> _Problem requirements_:
Both the line below containing "Il existe aujourd'hui" and the line containing "Leur contribution principale", along with every line between them, should be repeated exactly; no other line belongs in the answer.

Source records
__________
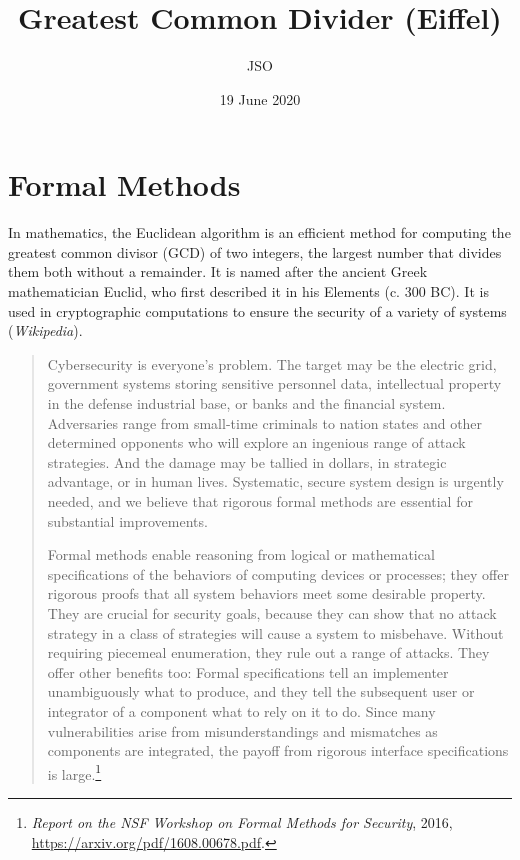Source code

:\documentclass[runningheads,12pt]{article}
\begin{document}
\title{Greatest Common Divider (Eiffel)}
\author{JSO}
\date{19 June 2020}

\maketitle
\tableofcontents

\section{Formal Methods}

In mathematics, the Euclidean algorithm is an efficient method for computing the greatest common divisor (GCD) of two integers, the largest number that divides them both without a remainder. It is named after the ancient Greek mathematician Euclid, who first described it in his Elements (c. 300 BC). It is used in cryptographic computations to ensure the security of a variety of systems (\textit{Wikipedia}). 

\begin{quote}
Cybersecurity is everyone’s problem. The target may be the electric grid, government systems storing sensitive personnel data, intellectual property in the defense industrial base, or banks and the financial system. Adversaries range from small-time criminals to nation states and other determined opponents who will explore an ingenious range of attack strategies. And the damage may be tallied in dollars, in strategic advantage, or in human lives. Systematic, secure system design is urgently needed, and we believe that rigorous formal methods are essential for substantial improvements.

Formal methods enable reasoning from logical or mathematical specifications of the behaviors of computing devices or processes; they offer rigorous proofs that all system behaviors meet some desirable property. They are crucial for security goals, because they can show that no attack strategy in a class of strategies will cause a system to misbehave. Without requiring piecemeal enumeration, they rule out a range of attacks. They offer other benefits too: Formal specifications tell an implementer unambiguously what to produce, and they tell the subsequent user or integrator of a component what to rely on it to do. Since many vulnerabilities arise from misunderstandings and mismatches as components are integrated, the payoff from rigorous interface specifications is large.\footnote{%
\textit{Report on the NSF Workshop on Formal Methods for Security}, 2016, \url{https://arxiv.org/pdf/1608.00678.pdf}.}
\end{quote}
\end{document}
__________
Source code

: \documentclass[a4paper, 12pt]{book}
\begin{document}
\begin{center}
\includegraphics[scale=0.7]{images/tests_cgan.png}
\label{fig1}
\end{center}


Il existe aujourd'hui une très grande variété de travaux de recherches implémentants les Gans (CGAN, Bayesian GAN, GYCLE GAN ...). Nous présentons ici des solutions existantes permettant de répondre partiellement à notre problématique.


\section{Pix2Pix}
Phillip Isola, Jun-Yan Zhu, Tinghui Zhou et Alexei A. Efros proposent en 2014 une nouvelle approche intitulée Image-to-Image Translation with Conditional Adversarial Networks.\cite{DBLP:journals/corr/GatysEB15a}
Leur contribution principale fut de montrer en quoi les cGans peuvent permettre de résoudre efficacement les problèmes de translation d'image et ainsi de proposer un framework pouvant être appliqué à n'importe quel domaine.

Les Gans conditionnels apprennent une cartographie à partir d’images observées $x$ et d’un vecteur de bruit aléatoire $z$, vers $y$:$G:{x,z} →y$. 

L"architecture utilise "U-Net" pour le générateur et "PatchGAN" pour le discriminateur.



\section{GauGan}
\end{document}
__________
> _Solution to the problem_:
Il existe aujourd'hui une très grande variété de travaux de recherches implémentants les Gans (CGAN, Bayesian GAN, GYCLE GAN ...). Nous présentons ici des solutions existantes permettant de répondre partiellement à notre problématique.


\section{Pix2Pix}
Phillip Isola, Jun-Yan Zhu, Tinghui Zhou et Alexei A. Efros proposent en 2014 une nouvelle approche intitulée Image-to-Image Translation with Conditional Adversarial Networks.\cite{DBLP:journals/corr/GatysEB15a}
Leur contribution principale fut de montrer en quoi les cGans peuvent permettre de résoudre efficacement les problèmes de translation d'image et ainsi de proposer un framework pouvant être appliqué à n'importe quel domaine.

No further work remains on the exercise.